◆ **The records**
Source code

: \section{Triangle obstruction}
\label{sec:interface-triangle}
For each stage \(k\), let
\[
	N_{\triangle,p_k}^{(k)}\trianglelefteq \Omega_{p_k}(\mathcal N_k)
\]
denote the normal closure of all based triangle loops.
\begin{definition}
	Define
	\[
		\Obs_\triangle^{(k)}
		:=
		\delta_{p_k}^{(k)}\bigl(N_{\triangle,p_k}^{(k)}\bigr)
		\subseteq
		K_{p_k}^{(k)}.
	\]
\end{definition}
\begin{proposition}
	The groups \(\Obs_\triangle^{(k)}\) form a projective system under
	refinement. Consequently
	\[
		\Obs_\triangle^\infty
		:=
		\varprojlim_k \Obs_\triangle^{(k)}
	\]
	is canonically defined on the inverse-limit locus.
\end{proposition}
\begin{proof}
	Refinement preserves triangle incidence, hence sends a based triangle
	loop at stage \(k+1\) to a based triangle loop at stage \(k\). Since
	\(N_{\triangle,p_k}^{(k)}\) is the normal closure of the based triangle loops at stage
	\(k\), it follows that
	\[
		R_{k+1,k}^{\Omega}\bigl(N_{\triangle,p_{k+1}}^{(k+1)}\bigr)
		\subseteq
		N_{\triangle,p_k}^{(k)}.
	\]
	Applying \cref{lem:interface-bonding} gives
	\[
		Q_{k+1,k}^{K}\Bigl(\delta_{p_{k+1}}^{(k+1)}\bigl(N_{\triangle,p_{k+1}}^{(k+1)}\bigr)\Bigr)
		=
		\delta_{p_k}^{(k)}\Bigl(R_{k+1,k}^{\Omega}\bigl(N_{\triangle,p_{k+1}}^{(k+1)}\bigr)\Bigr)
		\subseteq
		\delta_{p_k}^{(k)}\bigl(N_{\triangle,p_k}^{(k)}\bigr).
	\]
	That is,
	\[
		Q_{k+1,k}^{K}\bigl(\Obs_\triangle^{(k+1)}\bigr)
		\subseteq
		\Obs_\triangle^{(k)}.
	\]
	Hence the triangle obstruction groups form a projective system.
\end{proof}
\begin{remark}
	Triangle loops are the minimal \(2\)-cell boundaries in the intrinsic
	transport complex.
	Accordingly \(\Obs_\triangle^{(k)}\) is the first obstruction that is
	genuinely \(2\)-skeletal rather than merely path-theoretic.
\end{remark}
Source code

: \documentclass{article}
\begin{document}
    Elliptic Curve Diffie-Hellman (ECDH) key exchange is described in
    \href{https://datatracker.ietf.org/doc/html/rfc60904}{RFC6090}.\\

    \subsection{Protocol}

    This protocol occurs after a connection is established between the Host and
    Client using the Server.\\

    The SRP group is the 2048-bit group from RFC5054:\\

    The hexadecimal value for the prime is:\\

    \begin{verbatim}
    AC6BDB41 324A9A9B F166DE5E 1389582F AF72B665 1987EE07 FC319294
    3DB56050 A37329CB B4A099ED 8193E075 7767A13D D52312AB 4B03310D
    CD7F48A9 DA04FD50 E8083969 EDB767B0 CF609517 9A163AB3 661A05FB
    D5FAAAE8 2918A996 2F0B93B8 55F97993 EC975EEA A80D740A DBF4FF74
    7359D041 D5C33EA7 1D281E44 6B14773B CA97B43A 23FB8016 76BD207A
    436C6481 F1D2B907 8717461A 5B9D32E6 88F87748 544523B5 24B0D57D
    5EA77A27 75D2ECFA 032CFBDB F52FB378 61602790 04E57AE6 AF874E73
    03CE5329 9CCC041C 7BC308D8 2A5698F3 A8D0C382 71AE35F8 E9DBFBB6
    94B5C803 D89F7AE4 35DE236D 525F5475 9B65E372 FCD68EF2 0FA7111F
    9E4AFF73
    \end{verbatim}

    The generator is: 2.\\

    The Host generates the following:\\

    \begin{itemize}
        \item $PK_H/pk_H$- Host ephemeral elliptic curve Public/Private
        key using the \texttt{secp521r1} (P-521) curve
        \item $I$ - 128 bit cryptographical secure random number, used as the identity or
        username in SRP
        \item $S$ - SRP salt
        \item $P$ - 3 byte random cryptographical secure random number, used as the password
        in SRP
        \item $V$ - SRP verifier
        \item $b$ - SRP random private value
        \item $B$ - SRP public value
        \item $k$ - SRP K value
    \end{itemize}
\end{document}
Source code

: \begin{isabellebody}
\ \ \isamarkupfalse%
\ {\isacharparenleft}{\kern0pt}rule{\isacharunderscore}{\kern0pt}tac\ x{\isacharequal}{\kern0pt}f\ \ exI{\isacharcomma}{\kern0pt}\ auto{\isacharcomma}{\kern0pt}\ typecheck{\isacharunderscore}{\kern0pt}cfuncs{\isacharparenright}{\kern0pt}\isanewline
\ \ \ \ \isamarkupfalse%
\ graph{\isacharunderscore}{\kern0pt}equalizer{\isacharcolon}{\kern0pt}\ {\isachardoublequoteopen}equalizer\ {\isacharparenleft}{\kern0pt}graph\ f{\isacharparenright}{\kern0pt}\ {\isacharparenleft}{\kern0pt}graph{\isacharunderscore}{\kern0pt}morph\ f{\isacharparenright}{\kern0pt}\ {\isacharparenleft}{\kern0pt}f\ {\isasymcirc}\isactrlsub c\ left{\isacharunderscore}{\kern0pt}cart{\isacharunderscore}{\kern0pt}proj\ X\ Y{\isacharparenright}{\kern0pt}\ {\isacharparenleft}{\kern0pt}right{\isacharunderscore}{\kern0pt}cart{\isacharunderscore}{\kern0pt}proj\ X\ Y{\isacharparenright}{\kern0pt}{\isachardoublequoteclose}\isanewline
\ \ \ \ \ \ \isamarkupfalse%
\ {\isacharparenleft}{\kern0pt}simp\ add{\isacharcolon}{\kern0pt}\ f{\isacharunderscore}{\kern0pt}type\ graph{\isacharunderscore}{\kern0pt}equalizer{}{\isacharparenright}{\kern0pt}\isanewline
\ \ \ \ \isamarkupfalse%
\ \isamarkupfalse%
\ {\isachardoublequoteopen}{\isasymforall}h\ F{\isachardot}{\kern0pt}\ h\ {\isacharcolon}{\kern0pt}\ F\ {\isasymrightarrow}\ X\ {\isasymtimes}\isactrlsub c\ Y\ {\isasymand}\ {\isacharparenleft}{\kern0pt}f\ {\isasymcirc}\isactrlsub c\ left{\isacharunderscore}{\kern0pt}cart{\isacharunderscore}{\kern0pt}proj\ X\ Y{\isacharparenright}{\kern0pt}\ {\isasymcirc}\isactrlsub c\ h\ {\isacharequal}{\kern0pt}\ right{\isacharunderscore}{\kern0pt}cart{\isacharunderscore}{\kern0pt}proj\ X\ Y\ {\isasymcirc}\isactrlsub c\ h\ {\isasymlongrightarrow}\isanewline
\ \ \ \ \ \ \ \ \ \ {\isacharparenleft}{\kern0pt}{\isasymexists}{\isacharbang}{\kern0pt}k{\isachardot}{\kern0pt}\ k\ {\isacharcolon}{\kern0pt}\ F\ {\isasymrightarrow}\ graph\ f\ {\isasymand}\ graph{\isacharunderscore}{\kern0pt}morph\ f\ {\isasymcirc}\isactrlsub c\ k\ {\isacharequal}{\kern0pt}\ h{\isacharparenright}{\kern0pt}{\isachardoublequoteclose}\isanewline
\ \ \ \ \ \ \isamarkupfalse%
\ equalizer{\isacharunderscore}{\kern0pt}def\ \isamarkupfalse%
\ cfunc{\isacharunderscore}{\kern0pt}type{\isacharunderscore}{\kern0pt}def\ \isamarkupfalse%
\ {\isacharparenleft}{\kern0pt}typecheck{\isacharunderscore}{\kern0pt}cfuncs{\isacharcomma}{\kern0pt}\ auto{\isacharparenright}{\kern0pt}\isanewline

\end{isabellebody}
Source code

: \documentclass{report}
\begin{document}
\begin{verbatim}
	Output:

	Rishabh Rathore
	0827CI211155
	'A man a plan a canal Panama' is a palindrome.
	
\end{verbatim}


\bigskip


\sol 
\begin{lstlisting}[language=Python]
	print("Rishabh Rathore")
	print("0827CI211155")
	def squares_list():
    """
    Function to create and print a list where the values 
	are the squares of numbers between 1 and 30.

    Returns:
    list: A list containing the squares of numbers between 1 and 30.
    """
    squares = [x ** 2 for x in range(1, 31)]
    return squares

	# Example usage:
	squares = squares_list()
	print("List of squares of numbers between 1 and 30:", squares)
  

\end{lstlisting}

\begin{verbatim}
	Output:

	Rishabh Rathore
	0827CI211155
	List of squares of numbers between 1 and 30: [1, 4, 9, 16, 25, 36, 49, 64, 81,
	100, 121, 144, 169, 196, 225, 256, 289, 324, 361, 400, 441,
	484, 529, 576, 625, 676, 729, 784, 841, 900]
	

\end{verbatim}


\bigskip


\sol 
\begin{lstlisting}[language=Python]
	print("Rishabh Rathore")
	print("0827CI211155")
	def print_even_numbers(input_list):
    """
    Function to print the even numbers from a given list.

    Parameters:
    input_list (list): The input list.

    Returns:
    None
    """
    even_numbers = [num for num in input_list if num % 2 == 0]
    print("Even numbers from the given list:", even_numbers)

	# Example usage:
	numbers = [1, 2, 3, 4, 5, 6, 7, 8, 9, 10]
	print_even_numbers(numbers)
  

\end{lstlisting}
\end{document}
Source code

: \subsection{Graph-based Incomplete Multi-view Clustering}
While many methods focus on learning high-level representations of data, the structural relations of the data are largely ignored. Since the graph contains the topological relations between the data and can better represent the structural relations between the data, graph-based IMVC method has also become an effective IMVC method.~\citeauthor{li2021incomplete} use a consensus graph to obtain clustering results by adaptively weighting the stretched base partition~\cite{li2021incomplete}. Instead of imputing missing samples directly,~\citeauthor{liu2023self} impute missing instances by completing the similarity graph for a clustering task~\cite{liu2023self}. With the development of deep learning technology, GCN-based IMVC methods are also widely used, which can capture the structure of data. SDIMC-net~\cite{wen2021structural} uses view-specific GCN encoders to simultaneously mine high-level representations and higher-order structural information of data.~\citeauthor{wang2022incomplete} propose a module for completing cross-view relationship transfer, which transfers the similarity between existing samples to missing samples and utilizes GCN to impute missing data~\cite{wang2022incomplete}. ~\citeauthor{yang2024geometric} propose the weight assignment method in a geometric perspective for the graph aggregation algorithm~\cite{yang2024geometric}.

◆ **What is being asked**
Each line in the listing above that includes the word "proposition" needs to be copied out.

◆ **Output for this task**
\begin{proposition}
\end{proposition}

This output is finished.